A few minutes later, at the East Bay Terminal, I pick up a cook from El Salvador who needs to get to work at the Flower Market CafĂ©, Sixth and Brannon. He says he is “sleepy” this morning -- “and cold!” and he asks how I am. El Salvador’s soccer team did not qualify for this year’s World Cup, which starts, my fare says, on June 10. It’s been sixteen years since El Salvador last qualified. El Salvador’s neighbor and rival, Honduras, has qualified yet again this year. Other 2010 qualifiers from this hemisphere include Argentina, Mexico, Los Estados Unidos, and… “Brazil!” My fare laughs. “Of course, Brazil!

I join the slow-moving cab line in front of the W Hotel. (I see that one of the Brazilian drivers is wearing a green World Cup tee-shirt sporting the Brazilian flag.) The sky has brightened toward a medium-dark purple, and someone has re-positioned the silver dollar moon a good bit lower in the sky so that it now dangles just above the Moscone Center. For an hour I read Eckhart Tolle’s “A New Earth” and hope for an SFO, but when I’m finally first up, my fare, even though she has luggage, is only going to Fourteenth and Folsom. She is a computer consultant who has been commuting from Chicago (weekends) to San Francisco (weekdays) for twenty months now.

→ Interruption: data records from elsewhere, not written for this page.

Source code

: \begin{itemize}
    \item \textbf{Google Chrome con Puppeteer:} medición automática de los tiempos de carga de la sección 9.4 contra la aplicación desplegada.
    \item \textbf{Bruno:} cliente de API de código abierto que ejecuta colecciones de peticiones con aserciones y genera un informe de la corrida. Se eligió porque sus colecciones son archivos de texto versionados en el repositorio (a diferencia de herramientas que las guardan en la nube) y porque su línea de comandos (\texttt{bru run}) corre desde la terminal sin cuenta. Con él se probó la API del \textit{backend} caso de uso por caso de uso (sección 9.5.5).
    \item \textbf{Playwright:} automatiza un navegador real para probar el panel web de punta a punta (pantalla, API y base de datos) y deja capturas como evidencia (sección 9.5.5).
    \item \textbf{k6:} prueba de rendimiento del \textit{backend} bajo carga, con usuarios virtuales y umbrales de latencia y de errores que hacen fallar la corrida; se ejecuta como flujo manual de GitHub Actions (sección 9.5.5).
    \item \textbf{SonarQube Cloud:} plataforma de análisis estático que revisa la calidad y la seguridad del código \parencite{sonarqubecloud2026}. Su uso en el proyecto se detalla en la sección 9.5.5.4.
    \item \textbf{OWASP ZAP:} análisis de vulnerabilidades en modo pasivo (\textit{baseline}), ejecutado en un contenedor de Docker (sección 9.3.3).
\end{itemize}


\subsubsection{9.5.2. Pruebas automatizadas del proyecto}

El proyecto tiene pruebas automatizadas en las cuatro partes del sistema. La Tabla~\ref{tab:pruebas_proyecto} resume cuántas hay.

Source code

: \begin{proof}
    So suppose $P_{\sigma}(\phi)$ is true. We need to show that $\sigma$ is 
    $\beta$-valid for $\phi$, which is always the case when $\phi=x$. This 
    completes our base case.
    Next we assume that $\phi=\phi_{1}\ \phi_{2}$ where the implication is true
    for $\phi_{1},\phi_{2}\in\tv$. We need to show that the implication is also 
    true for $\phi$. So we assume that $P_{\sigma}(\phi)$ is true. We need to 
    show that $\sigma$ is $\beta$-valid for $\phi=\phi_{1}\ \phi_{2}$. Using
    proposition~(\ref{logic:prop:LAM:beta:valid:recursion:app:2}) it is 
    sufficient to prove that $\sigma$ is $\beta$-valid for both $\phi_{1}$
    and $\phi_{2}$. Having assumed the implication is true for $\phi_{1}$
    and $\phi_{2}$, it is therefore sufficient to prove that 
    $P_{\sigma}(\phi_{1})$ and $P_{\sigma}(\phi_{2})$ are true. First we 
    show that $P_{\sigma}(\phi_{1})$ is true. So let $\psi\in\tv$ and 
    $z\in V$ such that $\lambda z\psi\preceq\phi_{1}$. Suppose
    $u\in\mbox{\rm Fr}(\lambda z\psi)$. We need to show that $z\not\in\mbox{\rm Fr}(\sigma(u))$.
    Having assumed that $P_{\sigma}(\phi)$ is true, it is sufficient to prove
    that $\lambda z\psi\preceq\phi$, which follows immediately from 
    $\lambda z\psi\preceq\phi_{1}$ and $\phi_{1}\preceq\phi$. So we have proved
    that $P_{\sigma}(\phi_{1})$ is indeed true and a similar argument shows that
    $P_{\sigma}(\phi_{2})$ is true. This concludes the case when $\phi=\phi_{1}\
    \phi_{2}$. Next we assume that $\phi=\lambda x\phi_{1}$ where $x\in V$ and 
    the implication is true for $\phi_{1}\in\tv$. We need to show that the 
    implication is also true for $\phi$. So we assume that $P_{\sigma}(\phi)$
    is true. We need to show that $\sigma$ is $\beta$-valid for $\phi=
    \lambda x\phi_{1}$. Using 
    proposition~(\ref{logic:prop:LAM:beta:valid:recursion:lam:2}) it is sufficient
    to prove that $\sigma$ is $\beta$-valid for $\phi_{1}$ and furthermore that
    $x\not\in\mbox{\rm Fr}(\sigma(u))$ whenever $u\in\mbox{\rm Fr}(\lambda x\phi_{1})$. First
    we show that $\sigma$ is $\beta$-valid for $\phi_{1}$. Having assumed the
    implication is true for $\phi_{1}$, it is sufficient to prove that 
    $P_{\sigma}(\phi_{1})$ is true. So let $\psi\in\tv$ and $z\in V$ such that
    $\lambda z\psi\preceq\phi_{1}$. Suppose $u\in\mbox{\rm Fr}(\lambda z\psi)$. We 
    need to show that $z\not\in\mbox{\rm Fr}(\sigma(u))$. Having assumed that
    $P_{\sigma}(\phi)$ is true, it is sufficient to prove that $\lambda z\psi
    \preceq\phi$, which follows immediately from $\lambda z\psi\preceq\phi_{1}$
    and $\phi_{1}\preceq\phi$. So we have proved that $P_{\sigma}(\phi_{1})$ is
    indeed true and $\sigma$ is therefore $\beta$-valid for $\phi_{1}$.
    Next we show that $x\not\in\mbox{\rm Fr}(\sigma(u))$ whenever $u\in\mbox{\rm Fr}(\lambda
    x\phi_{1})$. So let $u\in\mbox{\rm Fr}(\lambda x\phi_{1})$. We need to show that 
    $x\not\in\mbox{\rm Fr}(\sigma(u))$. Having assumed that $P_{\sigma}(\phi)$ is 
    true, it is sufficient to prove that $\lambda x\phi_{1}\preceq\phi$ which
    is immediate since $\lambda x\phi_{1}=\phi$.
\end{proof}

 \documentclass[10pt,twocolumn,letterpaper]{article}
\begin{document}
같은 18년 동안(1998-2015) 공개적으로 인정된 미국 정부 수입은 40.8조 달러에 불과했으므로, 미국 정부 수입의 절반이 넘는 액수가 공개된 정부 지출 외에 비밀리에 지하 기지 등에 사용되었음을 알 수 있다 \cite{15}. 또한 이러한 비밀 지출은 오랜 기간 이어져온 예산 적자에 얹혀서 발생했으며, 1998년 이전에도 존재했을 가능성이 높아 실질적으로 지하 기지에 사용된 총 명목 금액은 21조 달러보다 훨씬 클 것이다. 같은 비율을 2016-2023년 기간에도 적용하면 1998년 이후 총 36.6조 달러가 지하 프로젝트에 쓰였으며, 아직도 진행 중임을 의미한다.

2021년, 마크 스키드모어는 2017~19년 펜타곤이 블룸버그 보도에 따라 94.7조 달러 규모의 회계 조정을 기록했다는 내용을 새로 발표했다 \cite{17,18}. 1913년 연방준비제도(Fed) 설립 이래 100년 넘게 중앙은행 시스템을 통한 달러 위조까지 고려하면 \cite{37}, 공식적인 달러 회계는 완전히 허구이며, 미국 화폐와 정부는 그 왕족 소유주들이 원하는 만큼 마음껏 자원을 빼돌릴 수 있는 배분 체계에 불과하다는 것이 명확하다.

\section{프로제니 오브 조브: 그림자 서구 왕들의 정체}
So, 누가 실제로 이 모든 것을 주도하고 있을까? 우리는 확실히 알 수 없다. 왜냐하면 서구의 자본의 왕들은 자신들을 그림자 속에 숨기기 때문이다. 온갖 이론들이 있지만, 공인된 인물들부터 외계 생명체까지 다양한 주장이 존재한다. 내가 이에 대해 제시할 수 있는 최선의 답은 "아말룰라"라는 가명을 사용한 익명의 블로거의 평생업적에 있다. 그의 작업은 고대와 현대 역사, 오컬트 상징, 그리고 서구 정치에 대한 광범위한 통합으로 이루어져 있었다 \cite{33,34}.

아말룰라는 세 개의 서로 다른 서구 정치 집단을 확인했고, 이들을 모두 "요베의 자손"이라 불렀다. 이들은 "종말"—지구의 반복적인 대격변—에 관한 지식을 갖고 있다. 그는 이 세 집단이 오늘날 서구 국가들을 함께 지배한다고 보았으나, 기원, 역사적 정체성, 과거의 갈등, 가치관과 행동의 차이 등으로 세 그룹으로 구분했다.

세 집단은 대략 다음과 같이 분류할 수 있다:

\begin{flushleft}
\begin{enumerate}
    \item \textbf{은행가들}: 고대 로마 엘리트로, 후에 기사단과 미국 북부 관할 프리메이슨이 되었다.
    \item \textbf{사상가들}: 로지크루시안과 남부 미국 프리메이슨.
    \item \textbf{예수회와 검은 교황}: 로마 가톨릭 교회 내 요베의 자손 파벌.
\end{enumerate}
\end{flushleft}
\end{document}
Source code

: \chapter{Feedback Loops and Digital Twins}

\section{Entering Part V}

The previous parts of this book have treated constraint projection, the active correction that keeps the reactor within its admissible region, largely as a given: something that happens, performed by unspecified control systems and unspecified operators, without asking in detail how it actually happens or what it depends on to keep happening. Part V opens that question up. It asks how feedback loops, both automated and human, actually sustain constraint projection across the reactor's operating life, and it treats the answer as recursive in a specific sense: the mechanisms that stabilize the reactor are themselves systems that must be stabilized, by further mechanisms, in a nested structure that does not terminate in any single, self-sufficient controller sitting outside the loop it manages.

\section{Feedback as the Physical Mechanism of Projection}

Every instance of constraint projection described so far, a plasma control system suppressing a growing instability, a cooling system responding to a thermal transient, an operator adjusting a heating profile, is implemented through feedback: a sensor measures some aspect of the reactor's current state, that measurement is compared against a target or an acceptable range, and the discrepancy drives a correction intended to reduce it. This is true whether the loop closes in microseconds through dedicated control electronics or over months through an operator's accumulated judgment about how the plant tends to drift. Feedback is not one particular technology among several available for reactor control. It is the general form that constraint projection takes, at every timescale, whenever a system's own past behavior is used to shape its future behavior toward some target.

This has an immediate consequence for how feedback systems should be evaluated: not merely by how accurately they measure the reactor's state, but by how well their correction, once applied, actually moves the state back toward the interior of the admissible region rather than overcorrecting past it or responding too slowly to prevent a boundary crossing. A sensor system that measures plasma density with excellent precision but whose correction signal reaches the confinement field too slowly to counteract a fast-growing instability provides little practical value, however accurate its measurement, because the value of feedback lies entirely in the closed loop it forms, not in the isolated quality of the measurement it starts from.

On the night Barack was elected president she was in San Francisco, staying at the Westin St. Francis. “It was crazy,” she says. “The streets were just crazy that night.”

Three blocks away, at Sixteenth and Mission, I’m flagged by another young Salvadoran man, this one wearing a knit hat, shades, and smelling faintly of pot. This morning he found his bicycle's front tire flat this and now he needs to get to work at a Presidio Heights restaurant. “My job is bus tables and make coffee... I been in the States for three and a half years." Chawb. Jeers. He says, “When I come, my English is nothing -- but I go to classes and now I can talk at least a little… My friends say when I get drunk, no English, no Spanish -- I invent a new language...”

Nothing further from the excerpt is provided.